[AIM OF THE EXERCISE]
Look through the entries below and extract exactly the lines from the one containing "- **Error handling**: Enhanced" through the one containing "### Immediate Next Steps", ends included.

** GIVEN RECORDS follows **

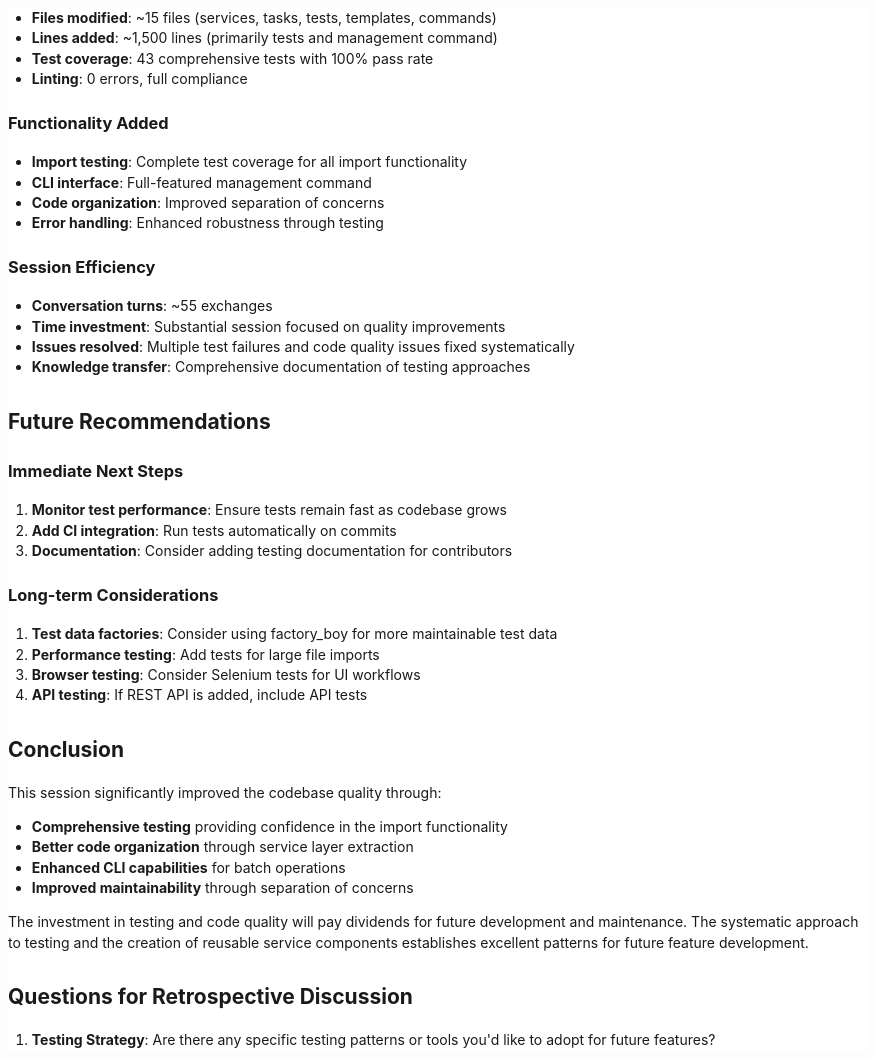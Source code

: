 - **Files modified**: ~15 files (services, tasks, tests, templates, commands)
- **Lines added**: ~1,500 lines (primarily tests and management command)
- **Test coverage**: 43 comprehensive tests with 100% pass rate
- **Linting**: 0 errors, full compliance

### Functionality Added

- **Import testing**: Complete test coverage for all import functionality
- **CLI interface**: Full-featured management command
- **Code organization**: Improved separation of concerns
- **Error handling**: Enhanced robustness through testing

### Session Efficiency

- **Conversation turns**: ~55 exchanges
- **Time investment**: Substantial session focused on quality improvements
- **Issues resolved**: Multiple test failures and code quality issues fixed systematically
- **Knowledge transfer**: Comprehensive documentation of testing approaches

## Future Recommendations

### Immediate Next Steps

1. **Monitor test performance**: Ensure tests remain fast as codebase grows
2. **Add CI integration**: Run tests automatically on commits
3. **Documentation**: Consider adding testing documentation for contributors

### Long-term Considerations

1. **Test data factories**: Consider using factory_boy for more maintainable test data
2. **Performance testing**: Add tests for large file imports
3. **Browser testing**: Consider Selenium tests for UI workflows
4. **API testing**: If REST API is added, include API tests

## Conclusion

This session significantly improved the codebase quality through:

- **Comprehensive testing** providing confidence in the import functionality
- **Better code organization** through service layer extraction
- **Enhanced CLI capabilities** for batch operations
- **Improved maintainability** through separation of concerns

The investment in testing and code quality will pay dividends for future development and maintenance. The systematic approach to testing and the creation of reusable service components establishes excellent patterns for future feature development.

## Questions for Retrospective Discussion

1. **Testing Strategy**: Are there any specific testing patterns or tools you'd like to adopt for future features?
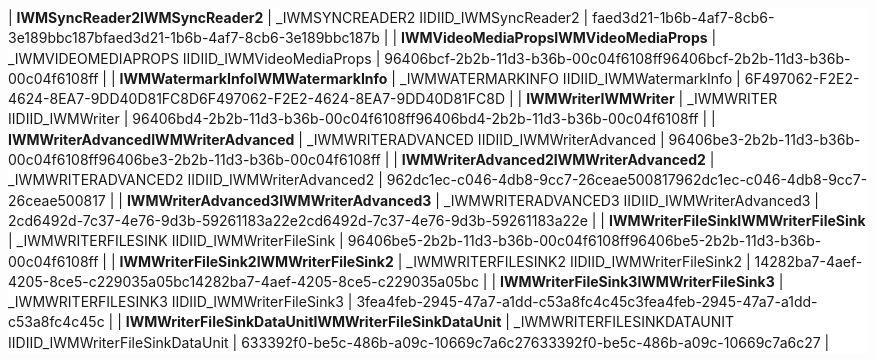 | <span data-ttu-id="23b59-365">**IWMSyncReader2**</span><span class="sxs-lookup"><span data-stu-id="23b59-365">**IWMSyncReader2**</span></span>              | <span data-ttu-id="23b59-366">\_IWMSYNCREADER2 IID</span><span class="sxs-lookup"><span data-stu-id="23b59-366">IID\_IWMSyncReader2</span></span>              | <span data-ttu-id="23b59-367">faed3d21-1b6b-4af7-8cb6-3e189bbc187b</span><span class="sxs-lookup"><span data-stu-id="23b59-367">faed3d21-1b6b-4af7-8cb6-3e189bbc187b</span></span> |
| <span data-ttu-id="23b59-368">**IWMVideoMediaProps**</span><span class="sxs-lookup"><span data-stu-id="23b59-368">**IWMVideoMediaProps**</span></span>          | <span data-ttu-id="23b59-369">\_IWMVIDEOMEDIAPROPS IID</span><span class="sxs-lookup"><span data-stu-id="23b59-369">IID\_IWMVideoMediaProps</span></span>          | <span data-ttu-id="23b59-370">96406bcf-2b2b-11d3-b36b-00c04f6108ff</span><span class="sxs-lookup"><span data-stu-id="23b59-370">96406bcf-2b2b-11d3-b36b-00c04f6108ff</span></span> |
| <span data-ttu-id="23b59-371">**IWMWatermarkInfo**</span><span class="sxs-lookup"><span data-stu-id="23b59-371">**IWMWatermarkInfo**</span></span>            | <span data-ttu-id="23b59-372">\_IWMWATERMARKINFO IID</span><span class="sxs-lookup"><span data-stu-id="23b59-372">IID\_IWMWatermarkInfo</span></span>            | <span data-ttu-id="23b59-373">6F497062-F2E2-4624-8EA7-9DD40D81FC8D</span><span class="sxs-lookup"><span data-stu-id="23b59-373">6F497062-F2E2-4624-8EA7-9DD40D81FC8D</span></span> |
| <span data-ttu-id="23b59-374">**IWMWriter**</span><span class="sxs-lookup"><span data-stu-id="23b59-374">**IWMWriter**</span></span>                   | <span data-ttu-id="23b59-375">\_IWMWRITER IID</span><span class="sxs-lookup"><span data-stu-id="23b59-375">IID\_IWMWriter</span></span>                   | <span data-ttu-id="23b59-376">96406bd4-2b2b-11d3-b36b-00c04f6108ff</span><span class="sxs-lookup"><span data-stu-id="23b59-376">96406bd4-2b2b-11d3-b36b-00c04f6108ff</span></span> |
| <span data-ttu-id="23b59-377">**IWMWriterAdvanced**</span><span class="sxs-lookup"><span data-stu-id="23b59-377">**IWMWriterAdvanced**</span></span>           | <span data-ttu-id="23b59-378">\_IWMWRITERADVANCED IID</span><span class="sxs-lookup"><span data-stu-id="23b59-378">IID\_IWMWriterAdvanced</span></span>           | <span data-ttu-id="23b59-379">96406be3-2b2b-11d3-b36b-00c04f6108ff</span><span class="sxs-lookup"><span data-stu-id="23b59-379">96406be3-2b2b-11d3-b36b-00c04f6108ff</span></span> |
| <span data-ttu-id="23b59-380">**IWMWriterAdvanced2**</span><span class="sxs-lookup"><span data-stu-id="23b59-380">**IWMWriterAdvanced2**</span></span>          | <span data-ttu-id="23b59-381">\_IWMWRITERADVANCED2 IID</span><span class="sxs-lookup"><span data-stu-id="23b59-381">IID\_IWMWriterAdvanced2</span></span>          | <span data-ttu-id="23b59-382">962dc1ec-c046-4db8-9cc7-26ceae500817</span><span class="sxs-lookup"><span data-stu-id="23b59-382">962dc1ec-c046-4db8-9cc7-26ceae500817</span></span> |
| <span data-ttu-id="23b59-383">**IWMWriterAdvanced3**</span><span class="sxs-lookup"><span data-stu-id="23b59-383">**IWMWriterAdvanced3**</span></span>          | <span data-ttu-id="23b59-384">\_IWMWRITERADVANCED3 IID</span><span class="sxs-lookup"><span data-stu-id="23b59-384">IID\_IWMWriterAdvanced3</span></span>          | <span data-ttu-id="23b59-385">2cd6492d-7c37-4e76-9d3b-59261183a22e</span><span class="sxs-lookup"><span data-stu-id="23b59-385">2cd6492d-7c37-4e76-9d3b-59261183a22e</span></span> |
| <span data-ttu-id="23b59-386">**IWMWriterFileSink**</span><span class="sxs-lookup"><span data-stu-id="23b59-386">**IWMWriterFileSink**</span></span>           | <span data-ttu-id="23b59-387">\_IWMWRITERFILESINK IID</span><span class="sxs-lookup"><span data-stu-id="23b59-387">IID\_IWMWriterFileSink</span></span>           | <span data-ttu-id="23b59-388">96406be5-2b2b-11d3-b36b-00c04f6108ff</span><span class="sxs-lookup"><span data-stu-id="23b59-388">96406be5-2b2b-11d3-b36b-00c04f6108ff</span></span> |
| <span data-ttu-id="23b59-389">**IWMWriterFileSink2**</span><span class="sxs-lookup"><span data-stu-id="23b59-389">**IWMWriterFileSink2**</span></span>          | <span data-ttu-id="23b59-390">\_IWMWRITERFILESINK2 IID</span><span class="sxs-lookup"><span data-stu-id="23b59-390">IID\_IWMWriterFileSink2</span></span>          | <span data-ttu-id="23b59-391">14282ba7-4aef-4205-8ce5-c229035a05bc</span><span class="sxs-lookup"><span data-stu-id="23b59-391">14282ba7-4aef-4205-8ce5-c229035a05bc</span></span> |
| <span data-ttu-id="23b59-392">**IWMWriterFileSink3**</span><span class="sxs-lookup"><span data-stu-id="23b59-392">**IWMWriterFileSink3**</span></span>          | <span data-ttu-id="23b59-393">\_IWMWRITERFILESINK3 IID</span><span class="sxs-lookup"><span data-stu-id="23b59-393">IID\_IWMWriterFileSink3</span></span>          | <span data-ttu-id="23b59-394">3fea4feb-2945-47a7-a1dd-c53a8fc4c45c</span><span class="sxs-lookup"><span data-stu-id="23b59-394">3fea4feb-2945-47a7-a1dd-c53a8fc4c45c</span></span> |
| <span data-ttu-id="23b59-395">**IWMWriterFileSinkDataUnit**</span><span class="sxs-lookup"><span data-stu-id="23b59-395">**IWMWriterFileSinkDataUnit**</span></span>   | <span data-ttu-id="23b59-396">\_IWMWRITERFILESINKDATAUNIT IID</span><span class="sxs-lookup"><span data-stu-id="23b59-396">IID\_IWMWriterFileSinkDataUnit</span></span>   | <span data-ttu-id="23b59-397">633392f0-be5c-486b-a09c-10669c7a6c27</span><span class="sxs-lookup"><span data-stu-id="23b59-397">633392f0-be5c-486b-a09c-10669c7a6c27</span></span> |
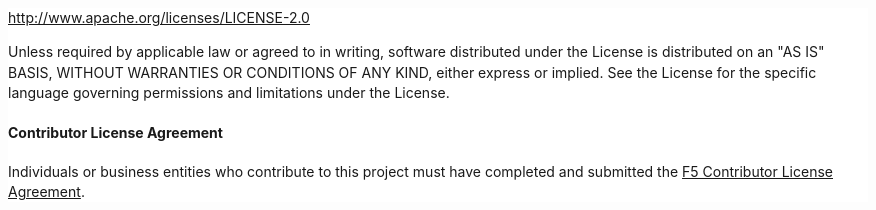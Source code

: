 http://www.apache.org/licenses/LICENSE-2.0

Unless required by applicable law or agreed to in writing, software
distributed under the License is distributed on an "AS IS" BASIS,
WITHOUT WARRANTIES OR CONDITIONS OF ANY KIND, either express or implied.
See the License for the specific language governing permissions and limitations
under the License.

#### Contributor License Agreement

Individuals or business entities who contribute to this project must have
completed and submitted the [F5 Contributor License Agreement](http://f5-openstack-docs.readthedocs.io/en/latest/cla_landing.html).
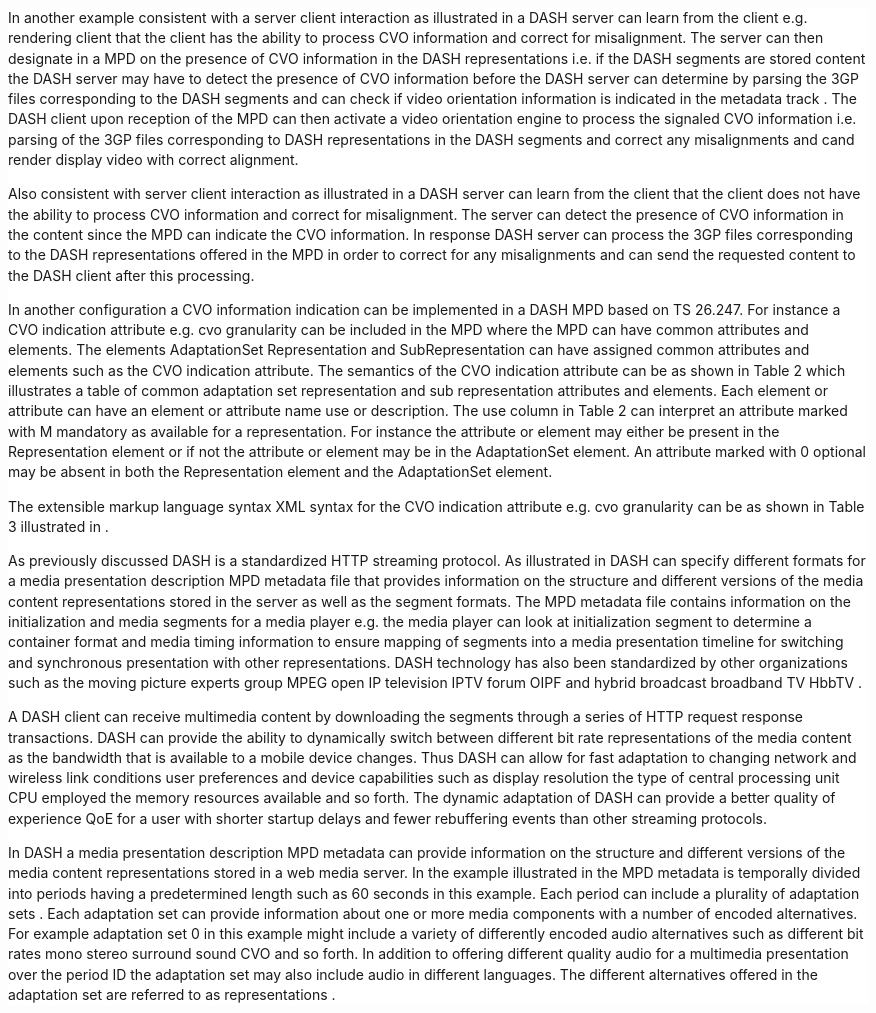 In another example consistent with a server client interaction as illustrated in a DASH server can learn from the client e.g. rendering client that the client has the ability to process CVO information and correct for misalignment. The server can then designate in a MPD on the presence of CVO information in the DASH representations i.e. if the DASH segments are stored content the DASH server may have to detect the presence of CVO information before the DASH server can determine by parsing the 3GP files corresponding to the DASH segments and can check if video orientation information is indicated in the metadata track . The DASH client upon reception of the MPD can then activate a video orientation engine to process the signaled CVO information i.e. parsing of the 3GP files corresponding to DASH representations in the DASH segments and correct any misalignments and cand render display video with correct alignment.

Also consistent with server client interaction as illustrated in a DASH server can learn from the client that the client does not have the ability to process CVO information and correct for misalignment. The server can detect the presence of CVO information in the content since the MPD can indicate the CVO information. In response DASH server can process the 3GP files corresponding to the DASH representations offered in the MPD in order to correct for any misalignments and can send the requested content to the DASH client after this processing.

In another configuration a CVO information indication can be implemented in a DASH MPD based on TS 26.247. For instance a CVO indication attribute e.g. cvo granularity can be included in the MPD where the MPD can have common attributes and elements. The elements AdaptationSet Representation and SubRepresentation can have assigned common attributes and elements such as the CVO indication attribute. The semantics of the CVO indication attribute can be as shown in Table 2 which illustrates a table of common adaptation set representation and sub representation attributes and elements. Each element or attribute can have an element or attribute name use or description. The use column in Table 2 can interpret an attribute marked with M mandatory as available for a representation. For instance the attribute or element may either be present in the Representation element or if not the attribute or element may be in the AdaptationSet element. An attribute marked with 0 optional may be absent in both the Representation element and the AdaptationSet element.

The extensible markup language syntax XML syntax for the CVO indication attribute e.g. cvo granularity can be as shown in Table 3 illustrated in .

As previously discussed DASH is a standardized HTTP streaming protocol. As illustrated in DASH can specify different formats for a media presentation description MPD metadata file that provides information on the structure and different versions of the media content representations stored in the server as well as the segment formats. The MPD metadata file contains information on the initialization and media segments for a media player e.g. the media player can look at initialization segment to determine a container format and media timing information to ensure mapping of segments into a media presentation timeline for switching and synchronous presentation with other representations. DASH technology has also been standardized by other organizations such as the moving picture experts group MPEG open IP television IPTV forum OIPF and hybrid broadcast broadband TV HbbTV .

A DASH client can receive multimedia content by downloading the segments through a series of HTTP request response transactions. DASH can provide the ability to dynamically switch between different bit rate representations of the media content as the bandwidth that is available to a mobile device changes. Thus DASH can allow for fast adaptation to changing network and wireless link conditions user preferences and device capabilities such as display resolution the type of central processing unit CPU employed the memory resources available and so forth. The dynamic adaptation of DASH can provide a better quality of experience QoE for a user with shorter startup delays and fewer rebuffering events than other streaming protocols.

In DASH a media presentation description MPD metadata can provide information on the structure and different versions of the media content representations stored in a web media server. In the example illustrated in the MPD metadata is temporally divided into periods having a predetermined length such as 60 seconds in this example. Each period can include a plurality of adaptation sets . Each adaptation set can provide information about one or more media components with a number of encoded alternatives. For example adaptation set 0 in this example might include a variety of differently encoded audio alternatives such as different bit rates mono stereo surround sound CVO and so forth. In addition to offering different quality audio for a multimedia presentation over the period ID the adaptation set may also include audio in different languages. The different alternatives offered in the adaptation set are referred to as representations .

** End of GIVEN RECORDS **

[WORKED SOLUTION]
- **Error handling**: Enhanced robustness through testing

### Session Efficiency

- **Conversation turns**: ~55 exchanges
- **Time investment**: Substantial session focused on quality improvements
- **Issues resolved**: Multiple test failures and code quality issues fixed systematically
- **Knowledge transfer**: Comprehensive documentation of testing approaches

## Future Recommendations

### Immediate Next Steps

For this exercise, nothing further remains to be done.